A key 2009 paper published in the Journal of Human Genetics by Bamezai and his colleagues at JNU argues this point further: ‘Many major rival models of the origin of the Hindu caste system co-exist despite extensive studies, each with associated genetic evidences. One of the major factors that has still kept the origin of the Indian caste system obscure is the unresolved question of the origin of Y-haplogroup R1a1, at times associated with a male-mediated major genetic influx from Central Asia or Eurasia, which has contributed to the higher castes in India. Y-haplogroup R1a1 has a widespread distribution and high frequency across Eurasia, Central Asia and the Indian subcontinent... To resolve these issues, we screened 621 Y-chromosomes (of Brahmins occupying the upper-most caste position and schedule castes/tribals occupying the lower-most positions)... for conclusions. A peculiar observation of the highest frequency (up to 72.22%) of Y-haplogroup R1a1 in Brahmins hinted at its presence as a founder lineage for this caste group. Further, observation of R1a1 in different tribal population groups, existence of Y-haplogroup R1a in ancestors, and extended phylogenetic analyses of the pooled dataset of 530 Indians, 224 Pakistanis and 276 Central Asians and Eurasians bearing the R1a1 haplogroup supported the autochthonous [indigenous] origin of R1a1 lineage in India and a tribal link to Indian Brahmins.’

The conclusions bear restatement.

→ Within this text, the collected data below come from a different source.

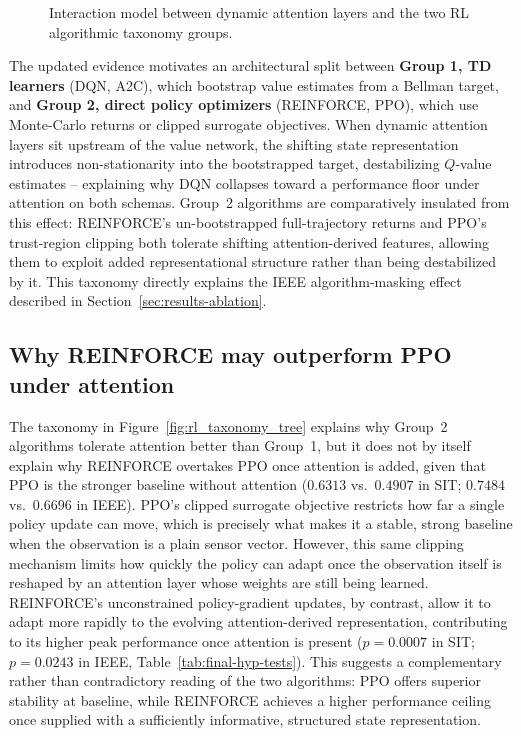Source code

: \documentclass[12pt,oneside]{book}
\begin{document}
\begin{figure}[htbp]
{%
}
\caption{Interaction model between dynamic attention layers and the two RL algorithmic taxonomy groups.}
\label{fig:rl_attention_interaction}
\end{figure}

The updated evidence motivates an architectural split between \textbf{Group 1, TD learners} (\textsc{DQN}, \textsc{A2C}), which bootstrap value estimates from a Bellman target, and \textbf{Group 2, direct policy optimizers} (\textsc{REINFORCE}, \textsc{PPO}), which use Monte-Carlo returns or clipped surrogate objectives. When dynamic attention layers sit upstream of the value network, the shifting state representation introduces non-stationarity into the bootstrapped target, destabilizing $Q$-value estimates -- explaining why \textsc{DQN} collapses toward a performance floor under attention on both schemas. Group~2 algorithms are comparatively insulated from this effect: \textsc{REINFORCE}'s un-bootstrapped full-trajectory returns and \textsc{PPO}'s trust-region clipping both tolerate shifting attention-derived features, allowing them to exploit added representational structure rather than being destabilized by it. This taxonomy directly explains the IEEE algorithm-masking effect described in Section~\ref{sec:results-ablation}.

\subsection{Why \textsc{REINFORCE} may outperform \textsc{PPO} under attention}
The taxonomy in Figure~\ref{fig:rl_taxonomy_tree} explains why Group~2 algorithms tolerate attention better than Group~1, but it does not by itself explain why \textsc{REINFORCE} overtakes \textsc{PPO} once attention is added, given that \textsc{PPO} is the stronger baseline without attention ($0.6313$ vs.\ $0.4907$ in SIT; $0.7484$ vs.\ $0.6696$ in IEEE). \textsc{PPO}'s clipped surrogate objective restricts how far a single policy update can move, which is precisely what makes it a stable, strong baseline when the observation is a plain sensor vector. However, this same clipping mechanism limits how quickly the policy can adapt once the observation itself is reshaped by an attention layer whose weights are still being learned. \textsc{REINFORCE}'s unconstrained policy-gradient updates, by contrast, allow it to adapt more rapidly to the evolving attention-derived representation, contributing to its higher peak performance once attention is present ($p=0.0007$ in SIT; $p=0.0243$ in IEEE, Table~\ref{tab:final-hyp-tests}). This suggests a complementary rather than contradictory reading of the two algorithms: \textsc{PPO} offers superior stability at baseline, while \textsc{REINFORCE} achieves a higher performance ceiling once supplied with a sufficiently informative, structured state representation.
\end{document}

The first thing that the evidence suggests is that the origins of Hartosh’s R1a1 haplogroup lie in India. Thus, a large part of Central Asia, Southern Russia, Ukraine onwards to the Czech Republic may well be populated by a 15,000-year-old migration from India. Given the timeframe of the origins of the R1a1 haplogroup in India, it is important to note that this does not rule out a subsequent re-entry of people from Central Asia bearing this marker into India at a much later date. As further sub-lineages of Hartosh’s R1a1 are studied, it may well be possible to answer even this question.

The second part of their conclusions rests on the fact that the proportion of R1a1 in some Brahmin groups such as those of West Bengal is as high as 72 per cent. This indicates that the origins of Brahmins as a caste may well lie in the R1a1 haplogroup. But since the antiquity of the Ra1a haplogroup in tribals such as Central India’s Sahariyas is older than it is among Brahmins, it is reasonable to believe that Brahmins may not be entrants from outside but may have originated as a caste from the tribal population of this country.

It is a strong claim, one that hints at possible discoveries that may lie ahead as the genetics of the Indian population is studied in greater detail. The one conclusion, though, that is unlikely to change is the one Bamezai emphasises over and over: “Groups we seem to see as distinct have overlapping genetic signatures. In fact, two castes that may have great hostility towards each other may carry the same signatures. Caste, tribe and religion in India do not have any genetic basis.” Trite as it may sound, the conclusion is inescapable, there is unity in this diversity.